** YOUR TASK **
The expected output is a verbatim reprint of the lines from the beginning of the data that follows through the line that contains "In **All Pages**".

*** Block opens ***

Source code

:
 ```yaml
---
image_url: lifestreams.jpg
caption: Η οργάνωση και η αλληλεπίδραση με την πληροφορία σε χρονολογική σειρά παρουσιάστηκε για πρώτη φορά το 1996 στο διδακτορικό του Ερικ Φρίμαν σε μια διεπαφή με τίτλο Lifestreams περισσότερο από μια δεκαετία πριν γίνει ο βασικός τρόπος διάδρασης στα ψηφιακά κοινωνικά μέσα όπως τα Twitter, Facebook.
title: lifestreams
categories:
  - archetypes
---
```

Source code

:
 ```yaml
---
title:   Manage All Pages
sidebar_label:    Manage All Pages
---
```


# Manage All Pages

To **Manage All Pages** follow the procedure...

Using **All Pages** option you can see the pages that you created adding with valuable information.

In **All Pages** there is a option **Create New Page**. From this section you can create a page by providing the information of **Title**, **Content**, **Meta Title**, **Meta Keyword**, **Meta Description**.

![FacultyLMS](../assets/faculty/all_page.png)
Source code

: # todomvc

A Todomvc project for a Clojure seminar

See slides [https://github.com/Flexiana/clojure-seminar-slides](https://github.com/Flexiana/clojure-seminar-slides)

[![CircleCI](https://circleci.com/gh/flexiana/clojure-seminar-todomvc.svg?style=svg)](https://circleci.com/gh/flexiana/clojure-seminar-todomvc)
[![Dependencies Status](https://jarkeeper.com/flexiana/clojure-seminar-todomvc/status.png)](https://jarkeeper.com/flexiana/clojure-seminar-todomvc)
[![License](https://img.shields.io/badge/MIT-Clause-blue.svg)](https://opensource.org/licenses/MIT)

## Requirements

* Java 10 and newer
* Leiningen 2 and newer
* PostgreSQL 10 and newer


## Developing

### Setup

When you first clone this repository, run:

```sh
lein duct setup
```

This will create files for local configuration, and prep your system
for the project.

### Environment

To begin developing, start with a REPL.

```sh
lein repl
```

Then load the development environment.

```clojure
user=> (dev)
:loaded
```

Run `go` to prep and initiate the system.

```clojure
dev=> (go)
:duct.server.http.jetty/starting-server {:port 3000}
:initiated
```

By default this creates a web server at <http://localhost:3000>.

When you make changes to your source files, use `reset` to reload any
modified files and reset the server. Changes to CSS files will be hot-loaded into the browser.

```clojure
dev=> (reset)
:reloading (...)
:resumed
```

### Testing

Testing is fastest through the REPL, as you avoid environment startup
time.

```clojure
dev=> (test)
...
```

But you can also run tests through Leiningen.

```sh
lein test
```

*** Block closes ***

** TASK SOLUTION **
Source code

:
 ```yaml
---
image_url: lifestreams.jpg
caption: Η οργάνωση και η αλληλεπίδραση με την πληροφορία σε χρονολογική σειρά παρουσιάστηκε για πρώτη φορά το 1996 στο διδακτορικό του Ερικ Φρίμαν σε μια διεπαφή με τίτλο Lifestreams περισσότερο από μια δεκαετία πριν γίνει ο βασικός τρόπος διάδρασης στα ψηφιακά κοινωνικά μέσα όπως τα Twitter, Facebook.
title: lifestreams
categories:
  - archetypes
---
```

Source code

:
 ```yaml
---
title:   Manage All Pages
sidebar_label:    Manage All Pages
---
```


# Manage All Pages

To **Manage All Pages** follow the procedure...

Using **All Pages** option you can see the pages that you created adding with valuable information.

In **All Pages** there is a option **Create New Page**. From this section you can create a page by providing the information of **Title**, **Content**, **Meta Title**, **Meta Keyword**, **Meta Description**.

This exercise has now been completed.